◆ **Prompt**:
Return the records word for word. Any pictures in them are not part of the copy.

[Recorded data]
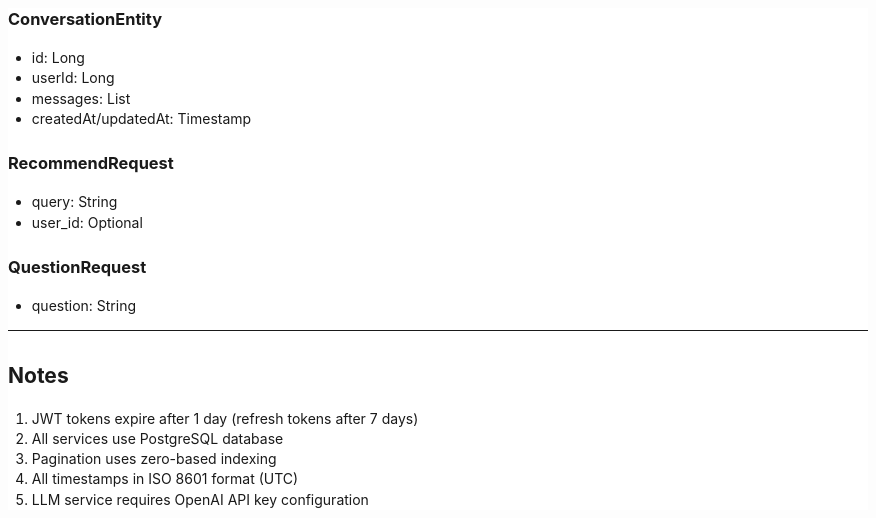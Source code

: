 ### ConversationEntity
- id: Long
- userId: Long
- messages: List<ChatMessageEntity>
- createdAt/updatedAt: Timestamp

### RecommendRequest
- query: String
- user_id: Optional<Integer>

### QuestionRequest
- question: String

---

## Notes

1. JWT tokens expire after 1 day (refresh tokens after 7 days)
2. All services use PostgreSQL database
3. Pagination uses zero-based indexing
4. All timestamps in ISO 8601 format (UTC)
5. LLM service requires OpenAI API key configuration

◆ **Finished task**:
Source code

: ### ConversationEntity
- id: Long
- userId: Long
- messages: List<ChatMessageEntity>
- createdAt/updatedAt: Timestamp

### RecommendRequest
- query: String
- user_id: Optional<Integer>

### QuestionRequest
- question: String

---

## Notes

1. JWT tokens expire after 1 day (refresh tokens after 7 days)
2. All services use PostgreSQL database
3. Pagination uses zero-based indexing
4. All timestamps in ISO 8601 format (UTC)
5. LLM service requires OpenAI API key configuration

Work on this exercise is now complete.